Data records
::::::::::
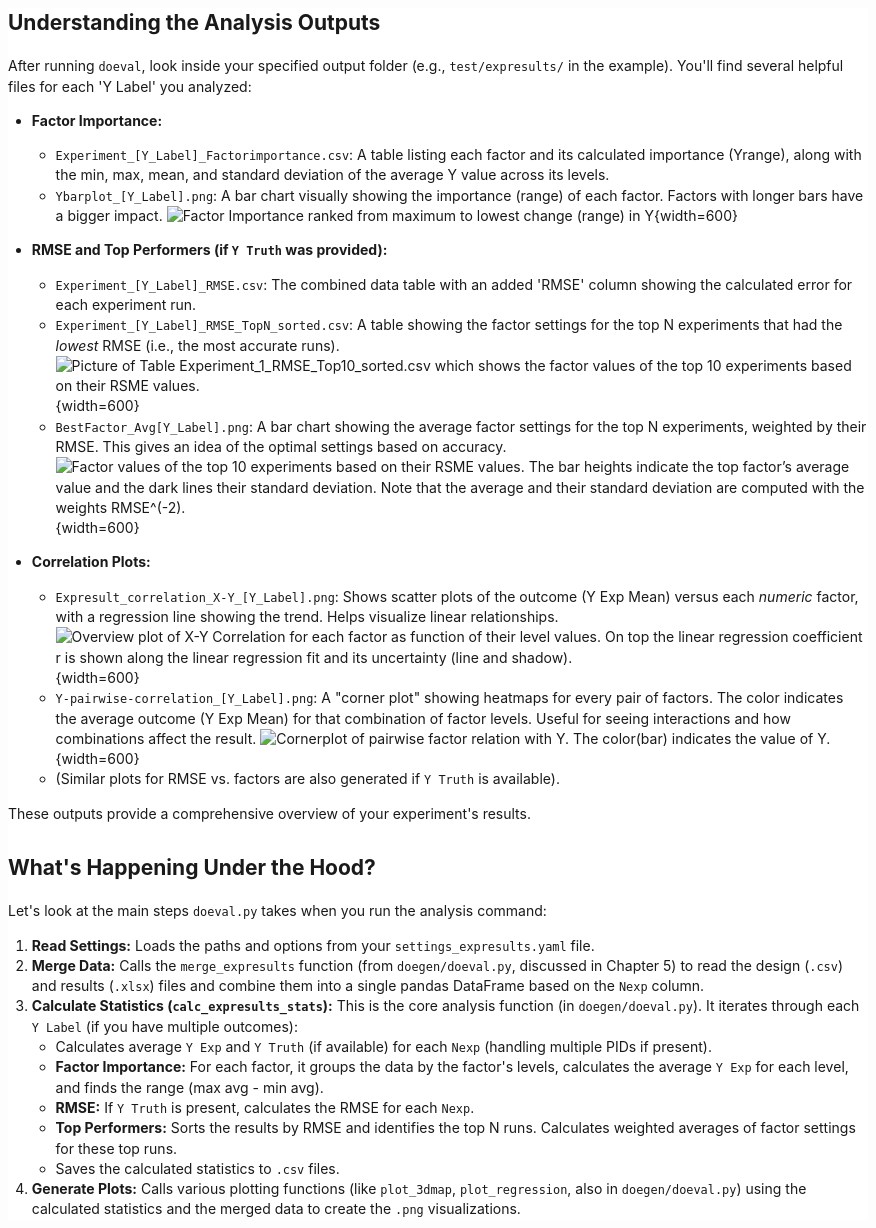 ## Understanding the Analysis Outputs

After running `doeval`, look inside your specified output folder (e.g., `test/expresults/` in the example). You'll find several helpful files for each 'Y Label' you analyzed:

*   **Factor Importance:**
    *   `Experiment_[Y_Label]_Factorimportance.csv`: A table listing each factor and its calculated importance (Yrange), along with the min, max, mean, and standard deviation of the average Y value across its levels.
    *   `Ybarplot_[Y_Label].png`: A bar chart visually showing the importance (range) of each factor. Factors with longer bars have a bigger impact.
      ![Factor Importance ranked from maximum to lowest change (range) in Y](https://github.com/sebhaan/DoEgen/blob/main/figures/Ybarplot_1.png){width=600}

*   **RMSE and Top Performers (if `Y Truth` was provided):**
    *   `Experiment_[Y_Label]_RMSE.csv`: The combined data table with an added 'RMSE' column showing the calculated error for each experiment run.
    *   `Experiment_[Y_Label]_RMSE_TopN_sorted.csv`: A table showing the factor settings for the top N experiments that had the *lowest* RMSE (i.e., the most accurate runs).
      ![Picture of Table `Experiment_1_RMSE_Top10_sorted.csv` which shows the factor values of the top 10 experiments based on their RSME values.](https://github.com/sebhaan/DoEgen/blob/main/figures/Top10.png){width=600}
    *   `BestFactor_Avg[Y_Label].png`: A bar chart showing the average factor settings for the top N experiments, weighted by their RMSE. This gives an idea of the optimal settings based on accuracy.
      ![Factor values of the top 10 experiments based on their RSME values. The bar heights indicate the top factor’s average value and the dark lines their standard deviation. Note that the average and their standard deviation are computed with the weights RMSE^(-2).](https://github.com/sebhaan/DoEgen/blob/main/figures/BestFactor_Avg1.png){width=600}

*   **Correlation Plots:**
    *   `Expresult_correlation_X-Y_[Y_Label].png`: Shows scatter plots of the outcome (Y Exp Mean) versus each *numeric* factor, with a regression line showing the trend. Helps visualize linear relationships.
      ![Overview plot of X-Y Correlation for each factor as function of their level values. On top the linear regression coefficient `r` is shown along the linear regression fit and its uncertainty (line and shadow).](https://github.com/sebhaan/DoEgen/blob/main/figures/Expresult_correlation_X_1.png){width=600}
    *   `Y-pairwise-correlation_[Y_Label].png`: A "corner plot" showing heatmaps for every pair of factors. The color indicates the average outcome (Y Exp Mean) for that combination of factor levels. Useful for seeing interactions and how combinations affect the result.
      ![Cornerplot of pairwise factor relation with Y. The color(bar) indicates the value of Y.](https://github.com/sebhaan/DoEgen/blob/main/figures/Expresult_pairwise-correlation_1.png){width=600}
    *   (Similar plots for RMSE vs. factors are also generated if `Y Truth` is available).

These outputs provide a comprehensive overview of your experiment's results.

## What's Happening Under the Hood?

Let's look at the main steps `doeval.py` takes when you run the analysis command:

1.  **Read Settings:** Loads the paths and options from your `settings_expresults.yaml` file.
2.  **Merge Data:** Calls the `merge_expresults` function (from `doegen/doeval.py`, discussed in Chapter 5) to read the design (`.csv`) and results (`.xlsx`) files and combine them into a single pandas DataFrame based on the `Nexp` column.
3.  **Calculate Statistics (`calc_expresults_stats`):** This is the core analysis function (in `doegen/doeval.py`). It iterates through each `Y Label` (if you have multiple outcomes):
    *   Calculates average `Y Exp` and `Y Truth` (if available) for each `Nexp` (handling multiple PIDs if present).
    *   **Factor Importance:** For each factor, it groups the data by the factor's levels, calculates the average `Y Exp` for each level, and finds the range (max avg - min avg).
    *   **RMSE:** If `Y Truth` is present, calculates the RMSE for each `Nexp`.
    *   **Top Performers:** Sorts the results by RMSE and identifies the top N runs. Calculates weighted averages of factor settings for these top runs.
    *   Saves the calculated statistics to `.csv` files.
4.  **Generate Plots:** Calls various plotting functions (like `plot_3dmap`, `plot_regression`, also in `doegen/doeval.py`) using the calculated statistics and the merged data to create the `.png` visualizations.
::::::::::
Your task for the entries above: copy exactly the span starting with the line with "affect the result." and going on through the line with "of pairwise factor", both lines included, and nothing else.

    *   `Y-pairwise-correlation_[Y_Label].png`: A "corner plot" showing heatmaps for every pair of factors. The color indicates the average outcome (Y Exp Mean) for that combination of factor levels. Useful for seeing interactions and how combinations affect the result.
      ![Cornerplot of pairwise factor relation with Y. The color(bar) indicates the value of Y.](https://github.com/sebhaan/DoEgen/blob/main/figures/Expresult_pairwise-correlation_1.png){width=600}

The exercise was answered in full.